── Data records

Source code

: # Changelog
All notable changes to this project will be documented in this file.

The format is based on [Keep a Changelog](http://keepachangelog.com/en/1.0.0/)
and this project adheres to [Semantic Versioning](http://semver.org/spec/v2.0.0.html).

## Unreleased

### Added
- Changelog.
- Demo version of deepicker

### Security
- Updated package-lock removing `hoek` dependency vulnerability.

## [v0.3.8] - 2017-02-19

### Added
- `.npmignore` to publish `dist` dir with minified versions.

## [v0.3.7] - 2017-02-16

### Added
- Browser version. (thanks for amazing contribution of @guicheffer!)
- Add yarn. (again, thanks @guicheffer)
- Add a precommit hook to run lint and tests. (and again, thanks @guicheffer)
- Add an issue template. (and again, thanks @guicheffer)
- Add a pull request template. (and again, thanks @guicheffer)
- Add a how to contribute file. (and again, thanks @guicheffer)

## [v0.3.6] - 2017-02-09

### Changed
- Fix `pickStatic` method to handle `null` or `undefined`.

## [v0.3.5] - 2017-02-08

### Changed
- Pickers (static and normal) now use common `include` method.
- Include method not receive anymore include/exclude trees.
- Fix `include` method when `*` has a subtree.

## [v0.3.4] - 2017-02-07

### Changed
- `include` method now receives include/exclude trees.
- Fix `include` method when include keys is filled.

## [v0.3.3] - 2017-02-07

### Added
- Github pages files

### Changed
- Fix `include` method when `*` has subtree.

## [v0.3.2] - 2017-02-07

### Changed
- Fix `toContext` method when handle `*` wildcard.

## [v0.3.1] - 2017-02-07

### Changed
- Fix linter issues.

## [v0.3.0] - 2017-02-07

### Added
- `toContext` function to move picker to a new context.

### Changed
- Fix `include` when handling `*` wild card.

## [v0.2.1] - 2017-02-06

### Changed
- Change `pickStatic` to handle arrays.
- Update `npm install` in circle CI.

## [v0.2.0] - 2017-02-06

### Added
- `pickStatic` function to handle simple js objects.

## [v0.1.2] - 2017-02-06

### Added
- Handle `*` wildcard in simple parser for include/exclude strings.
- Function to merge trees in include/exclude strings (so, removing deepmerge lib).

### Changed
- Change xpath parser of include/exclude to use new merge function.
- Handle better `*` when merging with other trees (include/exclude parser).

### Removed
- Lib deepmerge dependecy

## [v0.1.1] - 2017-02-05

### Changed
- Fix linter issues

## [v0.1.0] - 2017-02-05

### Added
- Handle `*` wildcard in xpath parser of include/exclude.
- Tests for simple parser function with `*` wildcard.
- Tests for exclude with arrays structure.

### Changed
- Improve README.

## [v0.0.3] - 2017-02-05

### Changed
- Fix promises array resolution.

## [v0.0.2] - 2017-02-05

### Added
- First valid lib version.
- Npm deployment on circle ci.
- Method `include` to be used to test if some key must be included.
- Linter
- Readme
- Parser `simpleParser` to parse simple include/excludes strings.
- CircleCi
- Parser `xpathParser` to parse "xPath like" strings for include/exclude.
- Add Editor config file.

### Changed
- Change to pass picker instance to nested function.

────

— Problem —
Report the total of lines above containing the string "subtree", and write nothing besides it.

— Response area —
2